Fatalnie zakończył się dla Richarda Freitaga start w trzecim konkursie Turnieju Czterech Skoczni - w Innsbrucku. W pierwszej serii zawodów Niemiec skoczył aż 130 m, ale przy lądowaniu zaliczył groźnie wyglądający upadek. Został sklasyfikowany na 22. pozycji, ale ostatecznie wycofał się z rywalizacji w finale.

Po upadku Freitaga na zeskoku pojawiły się służby medyczne, ale po chwili zawodnik o własnych siłach opuścił skocznię. Ostatecznie zrezygnował z udziału w serii finałowej i jeszcze przed zakończeniem konkursu pojechał do szpitala na badania.

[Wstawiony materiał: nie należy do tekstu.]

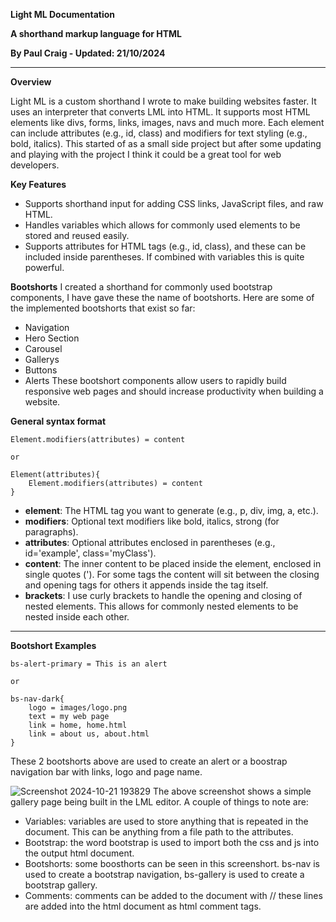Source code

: **Light ML Documentation** 

**A shorthand markup language for HTML**  

**By Paul Craig - Updated: 21/10/2024**  

<hr>

**Overview** 

Light ML is a custom shorthand I wrote to make building websites faster. It uses an interpreter that converts LML into HTML. It supports most HTML elements like divs, forms, links, images, navs and much more. Each element can include attributes (e.g., id, class) and modifiers for text styling (e.g., bold, italics). This started of as a small side project but after some updating and playing with the project I think it could be a great tool for web developers.

**Key Features** 
- Supports shorthand input for adding CSS links, JavaScript files, and raw HTML. 
- Handles variables which allows for commonly used elements to be stored and reused easily.
- Supports attributes for HTML tags (e.g., id, class), and these can be included inside parentheses. If combined with variables this is quite powerful.

**Bootshorts**
I created a shorthand for commonly used bootstrap components, I have gave these the name of bootshorts. Here are some of the implemented bootshorts that exist so far:
- Navigation
- Hero Section
- Carousel
- Gallerys
- Buttons
- Alerts
These bootshort components allow users to rapidly build responsive web pages and should increase productivity when building a website.

**General syntax format**
```LightML
Element.modifiers(attributes) = content

or

Element(attributes){
    Element.modifiers(attributes) = content
}
```
- **element**: The HTML tag you want to generate (e.g., p, div, img, a, etc.). 
- **modifiers**: Optional text modifiers like bold, italics, strong (for paragraphs). 
- **attributes**: Optional attributes enclosed in parentheses (e.g., id='example', class='myClass'). 
- **content**: The inner content to be placed inside the element, enclosed in single quotes ('). For some tags the content will sit between the closing and opening tags for others it appends inside the tag itself.
- **brackets**: I use curly brackets to handle the opening and closing of nested elements. This allows for commonly nested elements to be nested inside each other.
<hr>

**Bootshort Examples**
```LightML
bs-alert-primary = This is an alert

or

bs-nav-dark{
    logo = images/logo.png
    text = my web page
    link = home, home.html
    link = about us, about.html
}
```
These 2 bootshorts above are used to create an alert or a boostrap navigation bar with links, logo and page name.

![Screenshot 2024-10-21 193829](https://github.com/user-attachments/assets/0aa1afff-276c-4551-a0d3-ebbfe828fb7f)
The above screenshot shows a simple gallery page being built in the LML editor. A couple of things to note are:
- Variables: variables are used to store anything that is repeated in the document. This can be anything from a file path to the attributes.
- Bootstrap: the word bootstrap is used to import both the css and js into the output html document.
- Bootshorts: some boosthorts can be seen in this screenshort. bs-nav is used to create a bootstrap navigation, bs-gallery is used to create a bootstrap gallery.
- Comments: comments can be added to the document with // these lines are added into the html document as html comment tags.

W efekcie Niemiec, który po dwóch konkursach TCS - w Oberstdorfie i Garmisch-Partenkirchen - zajmował w klasyfikacji generalnej cyklu drugą pozycję za Kamilem Stochem, przed ostatnimi zawodami - w sobotę w Bischofshofen - spadł na 21. lokatę.

Wciąż natomiast jest liderem klasyfikacji generalnej Pucharu Świata: drugiego Stocha wyprzedza o 88 pkt, a trzeciego Andreasa Wellingera, swojego rodaka, o 202 pkt.